== Your instructions ==
Restate the data below, keeping every line the same.
** Recorded information follows **
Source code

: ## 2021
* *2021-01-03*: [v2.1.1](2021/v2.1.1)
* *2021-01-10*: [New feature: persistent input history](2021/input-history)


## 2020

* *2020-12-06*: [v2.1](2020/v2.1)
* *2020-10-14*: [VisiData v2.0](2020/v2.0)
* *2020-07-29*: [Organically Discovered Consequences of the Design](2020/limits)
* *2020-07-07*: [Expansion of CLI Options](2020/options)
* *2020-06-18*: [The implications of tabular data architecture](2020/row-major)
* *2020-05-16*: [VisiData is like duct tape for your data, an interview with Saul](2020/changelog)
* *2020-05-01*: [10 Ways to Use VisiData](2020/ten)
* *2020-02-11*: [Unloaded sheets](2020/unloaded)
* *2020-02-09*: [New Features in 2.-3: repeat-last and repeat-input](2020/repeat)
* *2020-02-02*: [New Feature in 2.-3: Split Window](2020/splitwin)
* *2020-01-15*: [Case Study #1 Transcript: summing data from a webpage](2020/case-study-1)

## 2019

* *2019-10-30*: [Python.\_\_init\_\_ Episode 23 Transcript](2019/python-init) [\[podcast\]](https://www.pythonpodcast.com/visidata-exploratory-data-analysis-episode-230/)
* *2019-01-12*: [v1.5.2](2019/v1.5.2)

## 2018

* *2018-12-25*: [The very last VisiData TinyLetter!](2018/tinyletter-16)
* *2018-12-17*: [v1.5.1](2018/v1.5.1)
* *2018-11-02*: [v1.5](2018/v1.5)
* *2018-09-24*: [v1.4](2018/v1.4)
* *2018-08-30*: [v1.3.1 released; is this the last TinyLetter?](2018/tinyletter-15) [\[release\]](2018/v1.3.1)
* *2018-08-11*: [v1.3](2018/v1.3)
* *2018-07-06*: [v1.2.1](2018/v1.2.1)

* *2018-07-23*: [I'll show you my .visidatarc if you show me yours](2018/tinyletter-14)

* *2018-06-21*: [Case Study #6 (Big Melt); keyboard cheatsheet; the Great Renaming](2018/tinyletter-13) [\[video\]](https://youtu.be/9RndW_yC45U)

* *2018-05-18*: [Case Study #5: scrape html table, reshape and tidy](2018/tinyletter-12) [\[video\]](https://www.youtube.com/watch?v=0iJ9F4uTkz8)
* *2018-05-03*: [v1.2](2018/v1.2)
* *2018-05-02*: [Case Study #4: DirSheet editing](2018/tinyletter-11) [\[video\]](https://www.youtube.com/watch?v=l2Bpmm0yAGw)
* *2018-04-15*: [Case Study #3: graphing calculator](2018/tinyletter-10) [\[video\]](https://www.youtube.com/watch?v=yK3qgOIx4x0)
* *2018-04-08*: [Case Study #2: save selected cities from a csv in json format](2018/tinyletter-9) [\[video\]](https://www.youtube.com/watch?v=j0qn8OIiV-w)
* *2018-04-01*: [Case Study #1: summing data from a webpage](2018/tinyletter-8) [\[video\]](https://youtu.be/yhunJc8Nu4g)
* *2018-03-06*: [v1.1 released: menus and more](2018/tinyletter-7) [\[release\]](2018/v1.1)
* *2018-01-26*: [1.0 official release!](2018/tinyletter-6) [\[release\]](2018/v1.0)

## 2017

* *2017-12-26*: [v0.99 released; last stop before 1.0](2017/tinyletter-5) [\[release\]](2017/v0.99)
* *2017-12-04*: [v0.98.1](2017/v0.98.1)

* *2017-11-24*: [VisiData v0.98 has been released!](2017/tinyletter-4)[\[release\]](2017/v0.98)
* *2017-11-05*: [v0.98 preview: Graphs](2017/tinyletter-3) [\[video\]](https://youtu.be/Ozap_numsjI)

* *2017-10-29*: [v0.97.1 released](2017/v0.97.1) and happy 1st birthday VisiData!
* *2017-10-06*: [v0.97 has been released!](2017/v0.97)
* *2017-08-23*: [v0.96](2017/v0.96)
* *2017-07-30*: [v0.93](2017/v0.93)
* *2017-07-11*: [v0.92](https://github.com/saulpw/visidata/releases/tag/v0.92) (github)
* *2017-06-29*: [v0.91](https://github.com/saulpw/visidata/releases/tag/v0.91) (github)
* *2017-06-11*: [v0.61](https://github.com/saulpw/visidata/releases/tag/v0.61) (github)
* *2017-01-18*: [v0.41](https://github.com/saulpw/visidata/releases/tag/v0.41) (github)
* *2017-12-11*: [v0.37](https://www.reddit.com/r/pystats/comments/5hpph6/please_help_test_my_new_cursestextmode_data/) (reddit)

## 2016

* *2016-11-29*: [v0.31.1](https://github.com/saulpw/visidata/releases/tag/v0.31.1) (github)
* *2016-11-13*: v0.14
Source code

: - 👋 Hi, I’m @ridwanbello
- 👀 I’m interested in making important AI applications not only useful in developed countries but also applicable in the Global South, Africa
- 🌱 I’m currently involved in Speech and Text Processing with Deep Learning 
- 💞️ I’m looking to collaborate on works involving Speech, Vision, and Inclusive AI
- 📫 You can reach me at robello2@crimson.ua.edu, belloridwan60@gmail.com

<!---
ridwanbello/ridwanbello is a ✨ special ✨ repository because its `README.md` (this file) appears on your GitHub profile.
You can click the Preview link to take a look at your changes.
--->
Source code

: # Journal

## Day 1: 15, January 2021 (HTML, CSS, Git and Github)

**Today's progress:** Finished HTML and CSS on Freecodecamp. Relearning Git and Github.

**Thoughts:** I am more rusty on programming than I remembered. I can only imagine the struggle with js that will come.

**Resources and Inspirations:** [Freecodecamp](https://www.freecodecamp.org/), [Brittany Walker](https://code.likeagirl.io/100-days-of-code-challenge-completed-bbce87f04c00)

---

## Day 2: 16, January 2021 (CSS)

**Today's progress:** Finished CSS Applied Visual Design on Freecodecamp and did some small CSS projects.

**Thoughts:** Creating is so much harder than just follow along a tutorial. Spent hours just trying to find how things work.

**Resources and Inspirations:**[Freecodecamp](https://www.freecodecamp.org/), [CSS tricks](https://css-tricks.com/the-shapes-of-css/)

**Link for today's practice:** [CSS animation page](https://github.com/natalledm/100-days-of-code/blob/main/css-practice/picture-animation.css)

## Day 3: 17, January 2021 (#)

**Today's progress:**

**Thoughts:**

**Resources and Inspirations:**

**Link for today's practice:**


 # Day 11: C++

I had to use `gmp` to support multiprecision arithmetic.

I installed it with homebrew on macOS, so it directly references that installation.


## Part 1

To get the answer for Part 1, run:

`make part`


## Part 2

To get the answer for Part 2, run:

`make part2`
** End of Recorded information **
== Problem solution ==
Source code

: ## 2021
* *2021-01-03*: [v2.1.1](2021/v2.1.1)
* *2021-01-10*: [New feature: persistent input history](2021/input-history)


## 2020

* *2020-12-06*: [v2.1](2020/v2.1)
* *2020-10-14*: [VisiData v2.0](2020/v2.0)
* *2020-07-29*: [Organically Discovered Consequences of the Design](2020/limits)
* *2020-07-07*: [Expansion of CLI Options](2020/options)
* *2020-06-18*: [The implications of tabular data architecture](2020/row-major)
* *2020-05-16*: [VisiData is like duct tape for your data, an interview with Saul](2020/changelog)
* *2020-05-01*: [10 Ways to Use VisiData](2020/ten)
* *2020-02-11*: [Unloaded sheets](2020/unloaded)
* *2020-02-09*: [New Features in 2.-3: repeat-last and repeat-input](2020/repeat)
* *2020-02-02*: [New Feature in 2.-3: Split Window](2020/splitwin)
* *2020-01-15*: [Case Study #1 Transcript: summing data from a webpage](2020/case-study-1)

## 2019

* *2019-10-30*: [Python.\_\_init\_\_ Episode 23 Transcript](2019/python-init) [\[podcast\]](https://www.pythonpodcast.com/visidata-exploratory-data-analysis-episode-230/)
* *2019-01-12*: [v1.5.2](2019/v1.5.2)

## 2018

* *2018-12-25*: [The very last VisiData TinyLetter!](2018/tinyletter-16)
* *2018-12-17*: [v1.5.1](2018/v1.5.1)
* *2018-11-02*: [v1.5](2018/v1.5)
* *2018-09-24*: [v1.4](2018/v1.4)
* *2018-08-30*: [v1.3.1 released; is this the last TinyLetter?](2018/tinyletter-15) [\[release\]](2018/v1.3.1)
* *2018-08-11*: [v1.3](2018/v1.3)
* *2018-07-06*: [v1.2.1](2018/v1.2.1)

* *2018-07-23*: [I'll show you my .visidatarc if you show me yours](2018/tinyletter-14)

* *2018-06-21*: [Case Study #6 (Big Melt); keyboard cheatsheet; the Great Renaming](2018/tinyletter-13) [\[video\]](https://youtu.be/9RndW_yC45U)

* *2018-05-18*: [Case Study #5: scrape html table, reshape and tidy](2018/tinyletter-12) [\[video\]](https://www.youtube.com/watch?v=0iJ9F4uTkz8)
* *2018-05-03*: [v1.2](2018/v1.2)
* *2018-05-02*: [Case Study #4: DirSheet editing](2018/tinyletter-11) [\[video\]](https://www.youtube.com/watch?v=l2Bpmm0yAGw)
* *2018-04-15*: [Case Study #3: graphing calculator](2018/tinyletter-10) [\[video\]](https://www.youtube.com/watch?v=yK3qgOIx4x0)
* *2018-04-08*: [Case Study #2: save selected cities from a csv in json format](2018/tinyletter-9) [\[video\]](https://www.youtube.com/watch?v=j0qn8OIiV-w)
* *2018-04-01*: [Case Study #1: summing data from a webpage](2018/tinyletter-8) [\[video\]](https://youtu.be/yhunJc8Nu4g)
* *2018-03-06*: [v1.1 released: menus and more](2018/tinyletter-7) [\[release\]](2018/v1.1)
* *2018-01-26*: [1.0 official release!](2018/tinyletter-6) [\[release\]](2018/v1.0)

## 2017

* *2017-12-26*: [v0.99 released; last stop before 1.0](2017/tinyletter-5) [\[release\]](2017/v0.99)
* *2017-12-04*: [v0.98.1](2017/v0.98.1)

* *2017-11-24*: [VisiData v0.98 has been released!](2017/tinyletter-4)[\[release\]](2017/v0.98)
* *2017-11-05*: [v0.98 preview: Graphs](2017/tinyletter-3) [\[video\]](https://youtu.be/Ozap_numsjI)

* *2017-10-29*: [v0.97.1 released](2017/v0.97.1) and happy 1st birthday VisiData!
* *2017-10-06*: [v0.97 has been released!](2017/v0.97)
* *2017-08-23*: [v0.96](2017/v0.96)
* *2017-07-30*: [v0.93](2017/v0.93)
* *2017-07-11*: [v0.92](https://github.com/saulpw/visidata/releases/tag/v0.92) (github)
* *2017-06-29*: [v0.91](https://github.com/saulpw/visidata/releases/tag/v0.91) (github)
* *2017-06-11*: [v0.61](https://github.com/saulpw/visidata/releases/tag/v0.61) (github)
* *2017-01-18*: [v0.41](https://github.com/saulpw/visidata/releases/tag/v0.41) (github)
* *2017-12-11*: [v0.37](https://www.reddit.com/r/pystats/comments/5hpph6/please_help_test_my_new_cursestextmode_data/) (reddit)

## 2016

* *2016-11-29*: [v0.31.1](https://github.com/saulpw/visidata/releases/tag/v0.31.1) (github)
* *2016-11-13*: v0.14
Source code

: - 👋 Hi, I’m @ridwanbello
- 👀 I’m interested in making important AI applications not only useful in developed countries but also applicable in the Global South, Africa
- 🌱 I’m currently involved in Speech and Text Processing with Deep Learning 
- 💞️ I’m looking to collaborate on works involving Speech, Vision, and Inclusive AI
- 📫 You can reach me at robello2@crimson.ua.edu, belloridwan60@gmail.com

<!---
ridwanbello/ridwanbello is a ✨ special ✨ repository because its `README.md` (this file) appears on your GitHub profile.
You can click the Preview link to take a look at your changes.
--->
Source code

: # Journal

## Day 1: 15, January 2021 (HTML, CSS, Git and Github)

**Today's progress:** Finished HTML and CSS on Freecodecamp. Relearning Git and Github.

**Thoughts:** I am more rusty on programming than I remembered. I can only imagine the struggle with js that will come.

**Resources and Inspirations:** [Freecodecamp](https://www.freecodecamp.org/), [Brittany Walker](https://code.likeagirl.io/100-days-of-code-challenge-completed-bbce87f04c00)

---

## Day 2: 16, January 2021 (CSS)

**Today's progress:** Finished CSS Applied Visual Design on Freecodecamp and did some small CSS projects.

**Thoughts:** Creating is so much harder than just follow along a tutorial. Spent hours just trying to find how things work.

**Resources and Inspirations:**[Freecodecamp](https://www.freecodecamp.org/), [CSS tricks](https://css-tricks.com/the-shapes-of-css/)

**Link for today's practice:** [CSS animation page](https://github.com/natalledm/100-days-of-code/blob/main/css-practice/picture-animation.css)

## Day 3: 17, January 2021 (#)

**Today's progress:**

**Thoughts:**

**Resources and Inspirations:**

**Link for today's practice:**


 # Day 11: C++

I had to use `gmp` to support multiprecision arithmetic.

I installed it with homebrew on macOS, so it directly references that installation.


## Part 1

To get the answer for Part 1, run:

`make part`


## Part 2

To get the answer for Part 2, run:

`make part2`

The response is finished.